### Directions:
Scan the entries below for the word "SalesUnitSymbol" and copy every line where it turns up.

### Source data:
Segment Open
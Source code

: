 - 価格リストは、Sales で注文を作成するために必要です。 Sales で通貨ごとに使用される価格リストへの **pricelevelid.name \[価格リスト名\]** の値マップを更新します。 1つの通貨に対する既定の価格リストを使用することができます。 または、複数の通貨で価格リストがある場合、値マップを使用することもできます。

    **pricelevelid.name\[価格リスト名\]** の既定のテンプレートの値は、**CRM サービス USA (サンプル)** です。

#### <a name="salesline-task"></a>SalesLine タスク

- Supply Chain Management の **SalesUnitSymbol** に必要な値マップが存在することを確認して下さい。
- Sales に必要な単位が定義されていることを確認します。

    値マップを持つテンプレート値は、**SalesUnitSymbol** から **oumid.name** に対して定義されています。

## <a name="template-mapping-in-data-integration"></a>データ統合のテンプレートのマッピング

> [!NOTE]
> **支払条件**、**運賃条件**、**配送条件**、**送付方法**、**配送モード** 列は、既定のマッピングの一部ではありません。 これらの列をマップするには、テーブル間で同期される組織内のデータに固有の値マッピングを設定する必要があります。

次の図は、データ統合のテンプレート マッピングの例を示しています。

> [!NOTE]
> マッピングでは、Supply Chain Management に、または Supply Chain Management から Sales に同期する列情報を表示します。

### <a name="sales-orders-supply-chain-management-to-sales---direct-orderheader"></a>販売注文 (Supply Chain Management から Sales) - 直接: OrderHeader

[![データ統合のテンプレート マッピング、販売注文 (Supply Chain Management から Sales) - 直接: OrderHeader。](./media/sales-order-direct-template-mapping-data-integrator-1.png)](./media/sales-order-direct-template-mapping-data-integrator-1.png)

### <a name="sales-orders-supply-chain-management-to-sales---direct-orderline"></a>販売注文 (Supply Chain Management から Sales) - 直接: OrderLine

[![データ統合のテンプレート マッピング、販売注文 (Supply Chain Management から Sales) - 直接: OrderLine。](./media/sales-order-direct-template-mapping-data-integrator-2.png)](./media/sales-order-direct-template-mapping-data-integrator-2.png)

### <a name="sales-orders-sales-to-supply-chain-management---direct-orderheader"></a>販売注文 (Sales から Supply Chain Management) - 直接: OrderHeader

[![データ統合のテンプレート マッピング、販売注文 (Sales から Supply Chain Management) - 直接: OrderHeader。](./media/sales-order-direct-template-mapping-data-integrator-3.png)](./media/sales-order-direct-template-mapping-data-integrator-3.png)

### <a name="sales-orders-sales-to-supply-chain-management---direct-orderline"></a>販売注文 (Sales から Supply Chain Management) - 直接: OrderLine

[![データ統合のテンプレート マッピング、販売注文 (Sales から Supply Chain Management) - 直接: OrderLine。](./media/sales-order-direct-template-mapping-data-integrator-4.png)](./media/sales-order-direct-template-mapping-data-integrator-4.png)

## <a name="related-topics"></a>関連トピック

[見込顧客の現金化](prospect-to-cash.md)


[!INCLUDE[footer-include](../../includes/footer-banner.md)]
Segment Closed
### Task response:
- Supply Chain Management の **SalesUnitSymbol** に必要な値マップが存在することを確認して下さい。
    値マップを持つテンプレート値は、**SalesUnitSymbol** から **oumid.name** に対して定義されています。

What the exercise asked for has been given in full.